Problem requirements: Your response should be every line from the entries that includes the string "information".
-- Opening Marker --
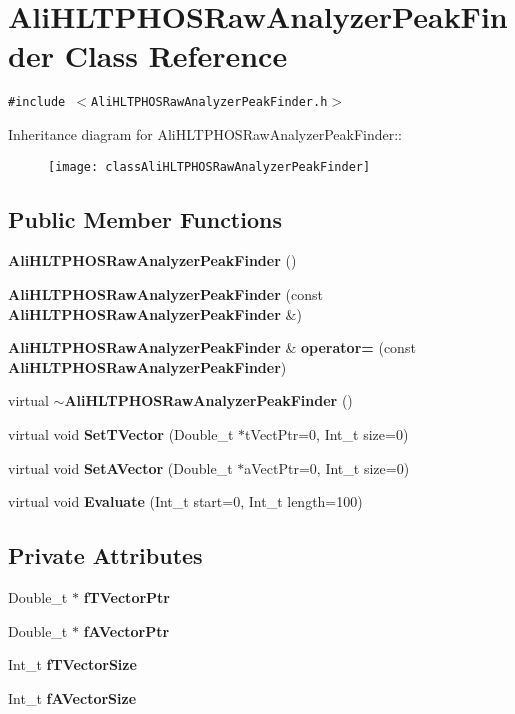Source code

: \section{Ali\-HLTPHOSRaw\-Analyzer\-Peak\-Finder Class Reference}
\label{classAliHLTPHOSRawAnalyzerPeakFinder}
{\tt \#include $<$Ali\-HLTPHOSRaw\-Analyzer\-Peak\-Finder.h$>$}

Inheritance diagram for Ali\-HLTPHOSRaw\-Analyzer\-Peak\-Finder::\begin{figure}[H]
\begin{center}
\leavevmode
\texttt{[image: classAliHLTPHOSRawAnalyzerPeakFinder]}
\end{center}
\end{figure}
\subsection*{Public Member Functions}
\begin{CompactItemize}
\item 
{\bf Ali\-HLTPHOSRaw\-Analyzer\-Peak\-Finder} ()
\item 
{\bf Ali\-HLTPHOSRaw\-Analyzer\-Peak\-Finder} (const {\bf Ali\-HLTPHOSRaw\-Analyzer\-Peak\-Finder} \&)
\item 
{\bf Ali\-HLTPHOSRaw\-Analyzer\-Peak\-Finder} \& {\bf operator=} (const {\bf Ali\-HLTPHOSRaw\-Analyzer\-Peak\-Finder})
\item 
virtual {\bf $\sim$Ali\-HLTPHOSRaw\-Analyzer\-Peak\-Finder} ()
\item 
virtual void {\bf Set\-TVector} (Double\_\-t $\ast$t\-Vect\-Ptr=0, Int\_\-t size=0)
\item 
virtual void {\bf Set\-AVector} (Double\_\-t $\ast$a\-Vect\-Ptr=0, Int\_\-t size=0)
\item 
virtual void {\bf Evaluate} (Int\_\-t start=0, Int\_\-t length=100)
\end{CompactItemize}
\subsection*{Private Attributes}
\begin{CompactItemize}
\item 
Double\_\-t $\ast$ {\bf f\-TVector\-Ptr}
\item 
Double\_\-t $\ast$ {\bf f\-AVector\-Ptr}
\item 
Int\_\-t {\bf f\-TVector\-Size}
\item 
Int\_\-t {\bf f\-AVector\-Size}
\end{CompactItemize}


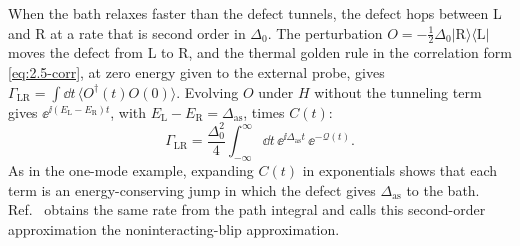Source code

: When the bath relaxes faster than the defect tunnels, the defect hops between L and R at a rate that is second order in $\Delta_0$. The perturbation $O = -\tfrac12\Delta_0|\mathrm{R}\rangle\langle\mathrm{L}|$ moves the defect from L to R, and the thermal golden rule in the correlation form \cref{eq:2.5-corr}, at zero energy given to the external probe, gives $\varGamma_{\mathrm{LR}} = \int\dd t\,\langle O^\dagger(t)O(0)\rangle$. Evolving $O$ under $H$ without the tunneling term gives $\ee^{\ii(E_{\mathrm{L}} - E_{\mathrm{R}})t}$, with $E_{\mathrm{L}} - E_{\mathrm{R}} = \Delta_{\mathrm{as}}$, times $C(t)$:
\begin{equation}
  \varGamma_{\mathrm{LR}} = \frac{\Delta_0^2}{4}\int_{-\infty}^{\infty}\dd t\,\ee^{\ii\Delta_{\mathrm{as}}t}\,\ee^{-\mathcal{Q}(t)} .
  \label{eq:C.20-rate}
\end{equation}
As in the one-mode example, expanding $C(t)$ in exponentials shows that each term is an energy-conserving jump in which the defect gives $\Delta_{\mathrm{as}}$ to the bath. Ref.~\cite{leggett1987dynamics} obtains the same rate from the path integral and calls this second-order approximation the noninteracting-blip approximation.

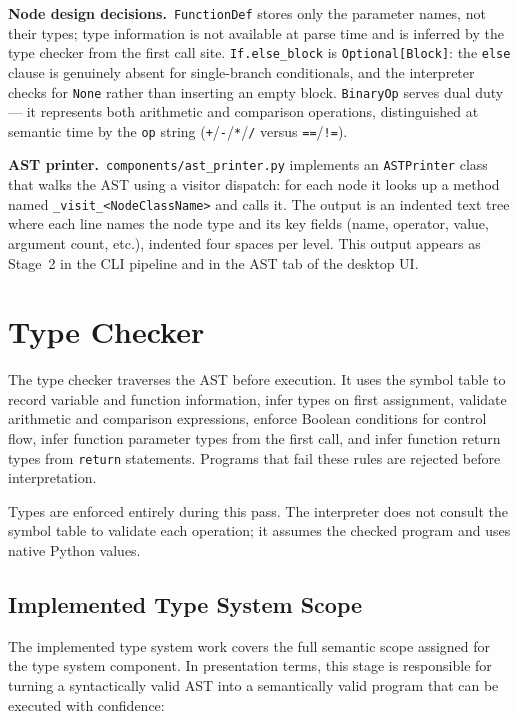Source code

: \textbf{Node design decisions.}\ \texttt{FunctionDef} stores only the
parameter names, not their types; type information is not available at parse
time and is inferred by the type checker from the first call site.
\texttt{If.else\_block} is \texttt{Optional[Block]}: the \texttt{else} clause
is genuinely absent for single-branch conditionals, and the interpreter checks
for \texttt{None} rather than inserting an empty block. \texttt{BinaryOp}
serves dual duty — it represents both arithmetic and comparison operations,
distinguished at semantic time by the \texttt{op} string
(\texttt{+}/\texttt{-}/\texttt{*}/\texttt{/} versus \texttt{==}/\texttt{!=}).

\textbf{AST printer.}\ \texttt{components/ast\_printer.py} implements an
\texttt{ASTPrinter} class that walks the AST using a visitor dispatch: for each
node it looks up a method named \texttt{\_visit\_<NodeClassName>} and calls it.
The output is an indented text tree where each line names the node type and
its key fields (name, operator, value, argument count, etc.), indented four
spaces per level. This output appears as Stage~2 in the CLI pipeline and in
the AST tab of the desktop UI.

\section{Type Checker}
The type checker traverses the AST before execution. It uses the symbol table
to record variable and function information, infer types on first assignment,
validate arithmetic and comparison expressions, enforce Boolean conditions for
control flow, infer function parameter types from the first call, and infer
function return types from \texttt{return} statements. Programs that fail these
rules are rejected before interpretation.

Types are enforced entirely during this pass. The interpreter does not consult
the symbol table to validate each operation; it assumes the checked program and
uses native Python values.

\subsection{Implemented Type System Scope}
The implemented type system work covers the full semantic scope assigned for the
type system component. In presentation terms, this stage is responsible for
turning a syntactically valid AST into a semantically valid program that can be
executed with confidence:

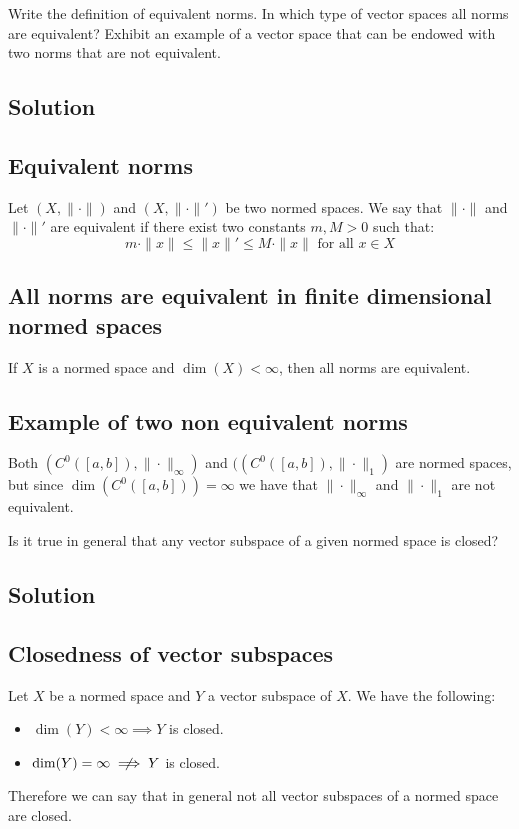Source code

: \question
Write the definition of equivalent norms. In which type of vector spaces all norms are equivalent? Exhibit an example of a vector space that can be endowed with two norms that are not equivalent.

\subsection*{Solution}

\subsection{Equivalent norms}
Let $(X,\|\cdot\|)$ and $(X,\|\cdot\|')$ be two normed spaces. We say that $\|\cdot\|$ and $\|\cdot\|'$ are equivalent if there exist two constants $m,M>0$ such that:
\[ m \cdot \|x\| \leq \|x\|' \leq M \cdot \|x\| \text{ for all } x \in X \]

\subsection{All norms are equivalent in finite dimensional normed spaces}
If $X$ is a normed space and $\dim(X)<\infty$, then all norms are equivalent.

\subsection{Example of two non equivalent norms}
Both $(C^0([a,b]),\| \cdot\|_\infty)$ and $((C^0([a,b]),\| \cdot\|_1)$ are normed spaces, but since $\dim(C^0([a,b]))=\infty$ we have that $\| \cdot\|_\infty$ and $\| \cdot\|_1$ are not equivalent.


\question
Is it true in general that any vector subspace of a given normed space is closed?

\subsection*{Solution}

\subsection{Closedness of vector subspaces}
Let $X$ be a normed space and $Y$ a vector subspace of $X$. We have the following:
\begin{itemize}
    \item $\dim(Y) < \infty \implies Y$ is closed.
    \item $\dim(Y) = \infty \centernot\implies Y$ is closed.
\end{itemize}
Therefore we can say that in general not all vector subspaces of a normed space are closed.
-- Closing Marker --
Solution to the exercise:
parameter names, not their types; type information is not available at parse
to record variable and function information, infer types on first assignment,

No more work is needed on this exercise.